Shire, a former member of Citywire Top Stocks, has been under a cloud since the end of June when US authorities approved a generic rival to Adderall XR, one of its best-selling drugs and and an important treatment for hyperactive kids.
At its half-year results chief executive Angus Russell said in response to analysts’ downgrades the company wanted to underline the group’s potential for continued growth. ‘We feel confident about putting a floor under our earnings (growth) this year of 10%,’ he said.
This afternoon’s rally takes the share price close back to the £19.66 level before it plunged at the end of June on the Adderall fears.
Analysts at Jefferies noted that some of the earnings growth would come from lower spending and taxes but said ‘signs of cost control and strong 2Q sales should enable a stock uptick’.
For more on the company here is a video I made at the end of June called:
'Stressed Shires could make a comeback'.
'Whatever it takes'? Investors buy into euro promise
15.30: ‘It’s all about the ECB,’ says Joshua Raymond of City Index, explaining today’s market rally, which runs against a mostly weak set of signs on the strength of the world economy.
Expectations that the European Central Bank’s Mario Draghi will follow up his pledge last week to do ‘whatever it takes’ to save the euro are keeping markets higher. In addition, investors are awaiting the policy decision from the US Federal Reserve comes later today, along with some carefully watched comments from chairman Ben Bernanke.
No immediate action is expected in the US though, nor in the UK, where the Bank of England is poised to make its own monthly policy announcement.
‘The data has been pretty weak – it’s going to increase expectations of central bank action. It’s all about central banks. Given the rhetoric from Mario Draghi, there is optimism that he is going to announce some form of stimulus,’ said Raymond.

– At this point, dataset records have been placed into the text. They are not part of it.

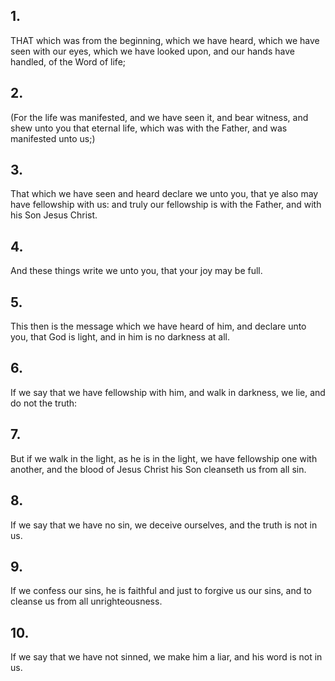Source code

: ## 1.
THAT which was from the beginning, which we have heard, which we have seen with our eyes, which we have looked upon, and our hands have handled, of the Word of life;
## 2.
(For the life was manifested, and we have seen it, and bear witness, and shew unto you that eternal life, which was with the Father, and was manifested unto us;)
## 3.
That which we have seen and heard declare we unto you, that ye also may have fellowship with us: and truly our fellowship is with the Father, and with his Son Jesus Christ.
## 4.
And these things write we unto you, that your joy may be full.
## 5.
This then is the message which we have heard of him, and declare unto you, that God is light, and in him is no darkness at all.
## 6.
If we say that we have fellowship with him, and walk in darkness, we lie, and do not the truth:
## 7.
But if we walk in the light, as he is in the light, we have fellowship one with another, and the blood of Jesus Christ his Son cleanseth us from all sin.
## 8.
If we say that we have no sin, we deceive ourselves, and the truth is not in us.
## 9.
If we confess our sins, he is faithful and just to forgive us our sins, and to cleanse us from all unrighteousness.
## 10.
If we say that we have not sinned, we make him a liar, and his word is not in us.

After weak PMI readings for China and the UK this morning, the US ISM manufacturing PMI came in at 49.8 (below 50 indicated contraction), worse than the 50.2 expected. July employment data was better than expected though, at 163,000 for July.
The Dow Jones is up 0.1%, while the S&P 500 is 0.2% higher. In the UK, the FTSE 100 has been steadily rising throughout the day and is now up 1.1% at 5,697, with 5,700 proving a tough barrier to overcome.
Cape shares plunge on second warning, Slater fund hit15.00 Cape (CIU.L) shares have plunged by more than a third today after the industrial services provider issued its second profits warning in two months.
Cape, a top-10 holding in the top-performing MFM Slater Growth fund, crashed 35% or £1.03, to 186.6p after warning that delays in projects in Australia meant it was unlikely to meet profit expectations for the full year.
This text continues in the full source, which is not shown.